Default vs. Modified Properties
You will notice that some property values appear in bold. This means that the value was changed. The default for a property at the project level (when the project node is selected in Solution Explorer) is commonly the default value of that property for the tool. For example, by default, in a Win32 project, notice in the compiler's Code Generation property page that the property Enable String Pooling is initially set to No (does not appear in bold). This means that No agrees with the project's default. If you were to use CL.exe at the command line, /GF would not be in effect unless you specified it.
If you or the application wizard change a property, the value appears in bold. For example, on the same Code Generation property page, notice that /RTC1 is in effect for the Full Runtime Checks property. At the command line, /RTC1 is not in effect by default; in this case, the application wizard changed the project's default setting for the property.
A subset of the project defaults is exposed and available for you to modify; see the Project Defaults section in General Property Page (File).
When you view a project's Property Pages dialog box and when the project node is selected in Solution Explorer, for each property you will also have the option to select <inherit from project defaults>.
Click Apply to ensure that the Property Pages dialog box is refreshed with your latest choices when you reset a property to the project's default.
When you view a project's Property Pages dialog box and when a file is selected in Solution Explorer, a property value that appears in bold indicates that the value of the property at the file level has been changed. Accordingly, for each property you will also have the option to select <inherit from project>. If many files have properties that were modified, the time to build the project will increase.
The project defaults are system (platform) defaults, for the most part. Some project defaults derive from the style sheets that are applied when you update properties in the Project Defaults section of the general project configuration page (see General Property Page (Project)).
Entering User-Defined Values
Other properties require you to specify values for the property. Some of these properties take one or more values (multi-properties) and other properties take one value (single properties).
It is possible to type directly in the right column of the property page. Separate values with a semicolon. Use only alphabetic and numeric characters for these properties. No error checking is performed on these values.
You also can select <Edit...> from the drop-down list (for single properties) or the browse button (for a selected multi-property). This opens a dialog box where you can enter a value or values for the property. This dialog box's title will be the same as the name of the property you are editing. For multi-properties, enter one value per line, using a carriage return after each value.

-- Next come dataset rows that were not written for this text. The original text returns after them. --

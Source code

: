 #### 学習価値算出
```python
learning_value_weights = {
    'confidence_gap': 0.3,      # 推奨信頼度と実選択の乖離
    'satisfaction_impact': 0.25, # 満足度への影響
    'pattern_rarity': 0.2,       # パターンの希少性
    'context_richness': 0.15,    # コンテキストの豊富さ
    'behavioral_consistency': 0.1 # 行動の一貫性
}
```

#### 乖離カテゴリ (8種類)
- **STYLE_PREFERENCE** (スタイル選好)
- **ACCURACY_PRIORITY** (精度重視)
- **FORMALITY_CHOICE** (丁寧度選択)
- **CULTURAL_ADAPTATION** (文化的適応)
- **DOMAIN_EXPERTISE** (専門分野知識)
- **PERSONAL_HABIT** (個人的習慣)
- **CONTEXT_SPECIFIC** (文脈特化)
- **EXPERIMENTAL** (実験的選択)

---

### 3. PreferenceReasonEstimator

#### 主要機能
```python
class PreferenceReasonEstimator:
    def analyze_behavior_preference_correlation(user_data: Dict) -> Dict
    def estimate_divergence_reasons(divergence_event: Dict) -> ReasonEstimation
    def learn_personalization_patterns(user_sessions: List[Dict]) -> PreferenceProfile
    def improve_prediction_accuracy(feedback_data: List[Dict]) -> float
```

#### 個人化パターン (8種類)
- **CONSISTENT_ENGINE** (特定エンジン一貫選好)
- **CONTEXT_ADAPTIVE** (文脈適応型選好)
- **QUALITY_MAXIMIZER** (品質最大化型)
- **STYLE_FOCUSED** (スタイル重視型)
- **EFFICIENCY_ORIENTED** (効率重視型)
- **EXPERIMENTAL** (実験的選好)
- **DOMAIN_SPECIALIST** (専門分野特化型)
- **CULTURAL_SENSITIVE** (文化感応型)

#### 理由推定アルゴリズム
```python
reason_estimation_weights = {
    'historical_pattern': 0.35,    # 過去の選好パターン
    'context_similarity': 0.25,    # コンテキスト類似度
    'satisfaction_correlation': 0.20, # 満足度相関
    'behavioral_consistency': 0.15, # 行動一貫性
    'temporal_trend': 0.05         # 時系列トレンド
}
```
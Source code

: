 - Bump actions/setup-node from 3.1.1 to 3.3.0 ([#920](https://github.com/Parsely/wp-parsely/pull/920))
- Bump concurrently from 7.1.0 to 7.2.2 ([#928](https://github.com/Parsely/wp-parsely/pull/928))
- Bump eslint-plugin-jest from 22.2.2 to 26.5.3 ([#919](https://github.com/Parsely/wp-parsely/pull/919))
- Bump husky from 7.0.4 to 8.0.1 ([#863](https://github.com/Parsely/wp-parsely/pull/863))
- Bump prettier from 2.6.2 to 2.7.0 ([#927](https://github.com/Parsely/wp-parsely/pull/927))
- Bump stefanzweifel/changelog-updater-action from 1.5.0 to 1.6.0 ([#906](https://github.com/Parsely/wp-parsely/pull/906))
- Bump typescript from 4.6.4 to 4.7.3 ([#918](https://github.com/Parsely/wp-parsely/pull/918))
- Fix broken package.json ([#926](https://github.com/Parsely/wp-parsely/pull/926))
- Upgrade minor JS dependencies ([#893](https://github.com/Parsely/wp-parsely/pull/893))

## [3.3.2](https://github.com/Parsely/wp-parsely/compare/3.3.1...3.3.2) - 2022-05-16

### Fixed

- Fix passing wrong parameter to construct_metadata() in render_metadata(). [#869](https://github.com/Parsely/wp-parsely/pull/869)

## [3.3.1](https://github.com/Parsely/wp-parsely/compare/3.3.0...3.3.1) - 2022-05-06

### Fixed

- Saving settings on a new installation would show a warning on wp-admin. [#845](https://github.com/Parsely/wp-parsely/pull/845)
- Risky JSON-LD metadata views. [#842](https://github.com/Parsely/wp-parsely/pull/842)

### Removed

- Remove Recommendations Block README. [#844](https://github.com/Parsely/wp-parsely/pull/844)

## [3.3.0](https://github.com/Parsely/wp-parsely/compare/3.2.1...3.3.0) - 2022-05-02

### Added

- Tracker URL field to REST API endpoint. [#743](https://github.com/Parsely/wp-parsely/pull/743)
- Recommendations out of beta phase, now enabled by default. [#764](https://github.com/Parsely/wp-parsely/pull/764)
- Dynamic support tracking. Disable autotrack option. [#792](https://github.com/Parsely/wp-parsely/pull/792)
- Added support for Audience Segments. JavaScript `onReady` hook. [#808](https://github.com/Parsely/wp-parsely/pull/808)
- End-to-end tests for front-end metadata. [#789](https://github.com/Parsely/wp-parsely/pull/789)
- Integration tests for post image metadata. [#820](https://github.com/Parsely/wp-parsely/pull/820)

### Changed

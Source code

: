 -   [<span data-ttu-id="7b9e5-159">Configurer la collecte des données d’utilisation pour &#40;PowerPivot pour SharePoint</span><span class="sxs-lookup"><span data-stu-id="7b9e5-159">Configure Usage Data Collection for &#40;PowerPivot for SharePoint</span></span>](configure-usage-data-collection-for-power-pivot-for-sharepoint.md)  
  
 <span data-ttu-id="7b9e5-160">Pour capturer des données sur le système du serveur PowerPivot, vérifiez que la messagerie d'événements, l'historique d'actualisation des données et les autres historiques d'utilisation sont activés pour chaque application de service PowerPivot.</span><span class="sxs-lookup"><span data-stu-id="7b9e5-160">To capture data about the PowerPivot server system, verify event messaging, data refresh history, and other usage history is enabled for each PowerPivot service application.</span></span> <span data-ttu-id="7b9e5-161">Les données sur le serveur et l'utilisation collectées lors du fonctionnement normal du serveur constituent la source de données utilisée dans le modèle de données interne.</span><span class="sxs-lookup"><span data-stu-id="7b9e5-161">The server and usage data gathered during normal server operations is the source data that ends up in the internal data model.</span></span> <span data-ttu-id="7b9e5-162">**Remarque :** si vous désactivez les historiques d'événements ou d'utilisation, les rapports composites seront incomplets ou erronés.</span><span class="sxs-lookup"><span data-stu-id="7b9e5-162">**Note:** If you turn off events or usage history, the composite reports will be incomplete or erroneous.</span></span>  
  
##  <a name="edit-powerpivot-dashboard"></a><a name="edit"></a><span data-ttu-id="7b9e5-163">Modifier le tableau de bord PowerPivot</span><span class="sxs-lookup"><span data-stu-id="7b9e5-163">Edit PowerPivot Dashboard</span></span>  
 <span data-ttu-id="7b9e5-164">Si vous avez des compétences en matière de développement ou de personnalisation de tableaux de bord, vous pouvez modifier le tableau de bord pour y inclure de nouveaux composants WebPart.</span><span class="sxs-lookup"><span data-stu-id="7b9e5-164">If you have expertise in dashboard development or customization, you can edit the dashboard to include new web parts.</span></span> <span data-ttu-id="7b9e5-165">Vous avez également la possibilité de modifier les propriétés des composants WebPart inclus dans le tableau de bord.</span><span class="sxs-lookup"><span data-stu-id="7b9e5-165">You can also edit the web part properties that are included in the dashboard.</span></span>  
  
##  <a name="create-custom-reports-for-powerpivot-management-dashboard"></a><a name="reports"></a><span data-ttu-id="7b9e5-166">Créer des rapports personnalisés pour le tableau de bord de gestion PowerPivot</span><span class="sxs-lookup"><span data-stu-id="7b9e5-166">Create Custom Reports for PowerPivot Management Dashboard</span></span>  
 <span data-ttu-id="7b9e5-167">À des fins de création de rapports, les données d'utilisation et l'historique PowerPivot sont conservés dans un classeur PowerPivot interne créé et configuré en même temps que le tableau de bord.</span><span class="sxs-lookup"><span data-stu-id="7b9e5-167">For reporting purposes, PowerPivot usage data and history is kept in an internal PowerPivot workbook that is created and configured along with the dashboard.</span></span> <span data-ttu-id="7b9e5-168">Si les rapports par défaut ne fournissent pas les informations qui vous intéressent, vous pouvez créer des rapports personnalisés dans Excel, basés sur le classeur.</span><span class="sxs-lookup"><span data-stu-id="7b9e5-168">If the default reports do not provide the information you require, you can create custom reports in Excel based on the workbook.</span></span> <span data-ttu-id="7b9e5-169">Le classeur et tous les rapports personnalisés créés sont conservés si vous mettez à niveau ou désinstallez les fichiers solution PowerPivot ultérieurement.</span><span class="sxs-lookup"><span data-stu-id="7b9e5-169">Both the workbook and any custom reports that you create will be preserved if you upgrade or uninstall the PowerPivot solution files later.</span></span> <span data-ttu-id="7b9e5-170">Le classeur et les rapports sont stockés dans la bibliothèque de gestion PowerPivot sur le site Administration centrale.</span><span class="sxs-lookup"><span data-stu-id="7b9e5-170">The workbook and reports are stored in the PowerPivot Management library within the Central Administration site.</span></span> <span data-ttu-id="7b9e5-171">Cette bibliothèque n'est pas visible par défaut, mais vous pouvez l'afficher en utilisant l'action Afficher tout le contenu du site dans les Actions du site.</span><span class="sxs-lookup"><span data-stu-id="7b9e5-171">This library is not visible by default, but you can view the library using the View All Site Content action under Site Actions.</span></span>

Edit boxes for multi-properties will have a check box labeled inherit from project (for a file) or inherit from project defaults (at the project level). This check box is selected by default, meaning that the property can inherit values from the project, if a file is selected, or from the project defaults, if the project is selected in Solution Explorer.
Note that the displayed values for a multi-property in the property page dialog box only reflect the property settings at the current level. For example, if a file is selected in the Solution Explorer and you select the C/C++ Preprocessor Definitions property, the property page will not display any preprocessor definitions at the project level. However, if you open the edit box for the multi-property, you can see all inherited values for the property.
If you use the Visual C++ Project Model, be aware that this behavior is also in effect for the objects on files and projects. That is, when querying for the values on a property at the file level, you will not get the values for that same property at the project level; you'll need to explicitly get the values of the property at the project level. Be aware that some inherited values of a property may come from a style sheet, which is not accessible programmatically for this release.
The $(Inherit) and $(NoInherit) Macros
Note that two macros can be used for properties where you specify user-defined values:
Clearing the check box (for example, inherit from project defaults) is the same as specifying $(NoInherit); using the check box is easier. If you specify $(NoInherit), you may very well want to still specify your own values.
Regardless of the setting for the inherit from project (or inherit from project defaults) check box, if you use either of these macros in the edit box, the setting of the check box is ignored.
If you do use $(NoInherit) on a property, be aware if one of the project defaults affects the property. If it does, you can unintentionally override a project default that you specified.